Assim que pousamos os olhos nas primeiras linhas percebemos que este livro tem muito pouco de convencional. A escrita é poética e delicada, mas de uma forma bastante compreensível. Pareceu-me sentir ao início o esforço da autora para começar neste registo tendo-se depois tornado como uma segunda pele. Está muito bem escrito, disso não há dúvida. Aqui temos as tradições portuguesas como pano de fundo, os provérbios e rituais, os "dizeres" são a linha da verdade para alguns dos personagens. Outros, desafiam estas convicções, constroem a sua vida à parte de tudo isso. Carlota, a nossa narradora, conta-nos tudo acerca das diferenças desta família vista de dentro. Não há vergonha neste relato, não se importa com julgamentos.
Encontramos mulheres fortes e frágeis, ter a coragem de ser diferente é também uma forma de demonstrar força. O testemunho de Carlota é uma dessas formas de nos mostrar força, a mesma que a fez ultrapassar tudo e ainda estar presente (com as inevitáveis feridas do passado).
Esta é uma história muito portuguesa, cheia das nossas particularidades, das nossas vozes que por vezes são tão pequeninas. Mas Carlota não, Carlota é muito grande. A sua voz eleva-se acima dos mortos e feridos e ocupa o lugar da razão. A memória, apesar por vezes dolorosa, consegue (também por vezes) trazer algum entendimento.

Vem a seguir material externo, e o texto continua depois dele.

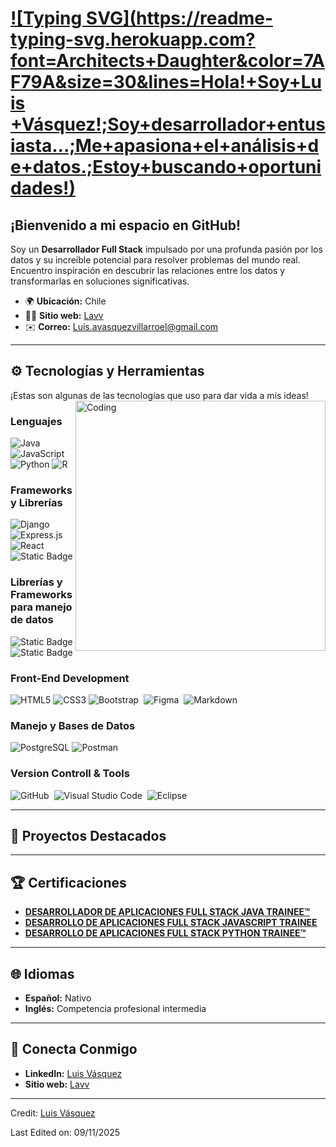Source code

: # [![Typing SVG](https://readme-typing-svg.herokuapp.com?font=Architects+Daughter&color=7AF79A&size=30&lines=Hola!+Soy+Luis +Vásquez!;Soy+desarrollador+entusiasta...;Me+apasiona+el+análisis+de+datos.;Estoy+buscando+oportunidades!)](https://git.io/typing-svg)

 

## ¡Bienvenido a mi espacio en GitHub!
Soy un **Desarrollador Full Stack** impulsado por una profunda pasión por los datos y su increíble potencial para resolver problemas del mundo real. Encuentro inspiración en descubrir las relaciones entre los datos y transformarlas en soluciones significativas.

- 🌍 **Ubicación:** Chile  
- 👨‍💻 **Sitio web:** [Lavv](https://)  
- ✉️ **Correo:** Luis.avasquezvillarroel@gmail.com  

---

## ⚙️ Tecnologías y Herramientas
¡Estas son algunas de las tecnologías que uso para dar vida a mis ideas!  
<img align="right" alt="Coding" width="400" height="auto" src="https://i.pinimg.com/originals/81/17/8b/81178b47a8598f0c81c4799f2cdd4057.gif">

### Lenguajes
![Java](https://img.shields.io/badge/Java-ED8B00?style=for-the-badge&logo=java&logoColor=white)
![JavaScript](https://img.shields.io/badge/JavaScript-F7DF1E?style=for-the-badge&logo=javascript&logoColor=black)
![Python](https://img.shields.io/badge/Python-3776AB?style=for-the-badge&logo=python&logoColor=white)
![R](https://img.shields.io/badge/R-007ACC?style=for-the-badge&logo=R&logoColor=white)

### Frameworks y Librerías
![Django](https://img.shields.io/badge/Django-000?style=for-the-badge&labelColor=%23fff&color=%23092e20)
![Express.js](https://img.shields.io/badge/js-fff?style=for-the-badge&logo=express.js&logoColor=%23000000&logoSize=auto&label=express&labelColor=%23fff&color=%23FFFF00)
![React](https://img.shields.io/badge/react-fff?style=for-the-badge&logo=react&logoColor=%2361DAFB&logoSize=auto&labelColor=black&color=%2361DAFB)
![Static Badge](https://img.shields.io/badge/springboot-000?style=for-the-badge&logo=springboot&logoColor=%236DB33F&labelColor=%23fff)

### Librerías y Frameworks para manejo de datos
![Static Badge](https://img.shields.io/badge/Pandas-b1e1e9?style=for-the-badge&logo=pandas&logoColor=%23150458)
![Static Badge](https://img.shields.io/badge/numpy-b1e1e9?style=for-the-badge&logo=numpy&logoColor=%23013243)

### Front-End Development
![HTML5](https://img.shields.io/badge/HTML5%20-%23E34F26.svg?style=for-the-badge&logo=html5&logoColor=white)
![CSS3](https://img.shields.io/badge/CSS%20-%231572B6.svg?style=for-the-badge&logo=css3&logoColor=white)
![Bootstrap](https://img.shields.io/badge/bootstrap-%23563D7C.svg?style=for-the-badge&logo=bootstrap&logoColor=white)&nbsp;
![Figma](https://img.shields.io/badge/figma-%23F24E1E.svg?style=for-the-badge&logo=figma&logoColor=white)&nbsp;
![Markdown](https://img.shields.io/badge/markdown-%23000000.svg?style=for-the-badge&logo=markdown&logoColor=white)&nbsp;


###  Manejo y Bases de Datos 
![PostgreSQL](https://img.shields.io/badge/PostgreSQL-336791?style=for-the-badge&logo=postgresql&logoColor=white)
![Postman](https://img.shields.io/badge/Postman-FF6C37?style=for-the-badge&logo=postman&logoColor=white)&nbsp;

### Version Controll & Tools 
![GitHub](https://img.shields.io/badge/github-%23121011.svg?style=for-the-badge&logo=github&logoColor=white)&nbsp;
![Visual Studio Code](https://img.shields.io/badge/Visual%20Studio%20Code-0078d7.svg?style=for-the-badge&logo=visual-studio-code&logoColor=white)&nbsp;
![Eclipse](https://img.shields.io/badge/Eclipse-FE7A16.svg?style=for-the-badge&logo=Eclipse&logoColor=white)&nbsp;



---

## 🚀 Proyectos Destacados

---

## 🏆 Certificaciones
- **[DESARROLLADOR DE APLICACIONES FULL STACK JAVA TRAINEE™](https://eligemejor.sence.cl/PerfilNatural/DescargarCertificado?idCurso=BOTIC-SOFOF-20-14-13-0004&idFederacion=5&rutAsistido=)**
- **[DESARROLLO DE APLICACIONES FULL STACK JAVASCRIPT TRAINEE](https://eligemejor.sence.cl/PerfilNatural/DescargarCertificado?idCurso=RLAB-21-02-05-0009-2&idFederacion=5&rutAsistido=)**  
- **[DESARROLLO DE APLICACIONES FULL STACK PYTHON TRAINEE™](https://eligemejor.sence.cl/PerfilNatural/DescargarCertificado?idCurso=RLAB-23-02-13-0025-2&idFederacion=5&rutAsistido=)**  
---

## 🌐 Idiomas
- **Español:** Nativo  
- **Inglés:** Competencia profesional intermedia  
---

## 🤝 Conecta Conmigo
- **LinkedIn:** [Luis Vásquez](https://www.linkedin.com/in/luisvasquezvillarroel/)  
- **Sitio web:** [Lavv](https://blandskron.com)  

---

Credit: [Luis Vásquez](https://github.com/Lvasquez13)

Last Edited on: 09/11/2025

Apesar disto houve qualquer coisa que não me permitiu entrar na história como gostaria, mantive-me sempre à superfície, sem me deixar afectar pelas suas memórias. Passei pelos espaços entre as gotas da chuva. (Há coisas e dias assim).
Mas reafirmo: vale a pena conhecer esta autora que me parece estar apenas a começar.
"Sonho é balão que insufla e desincha, consoante se cumpre ou adia."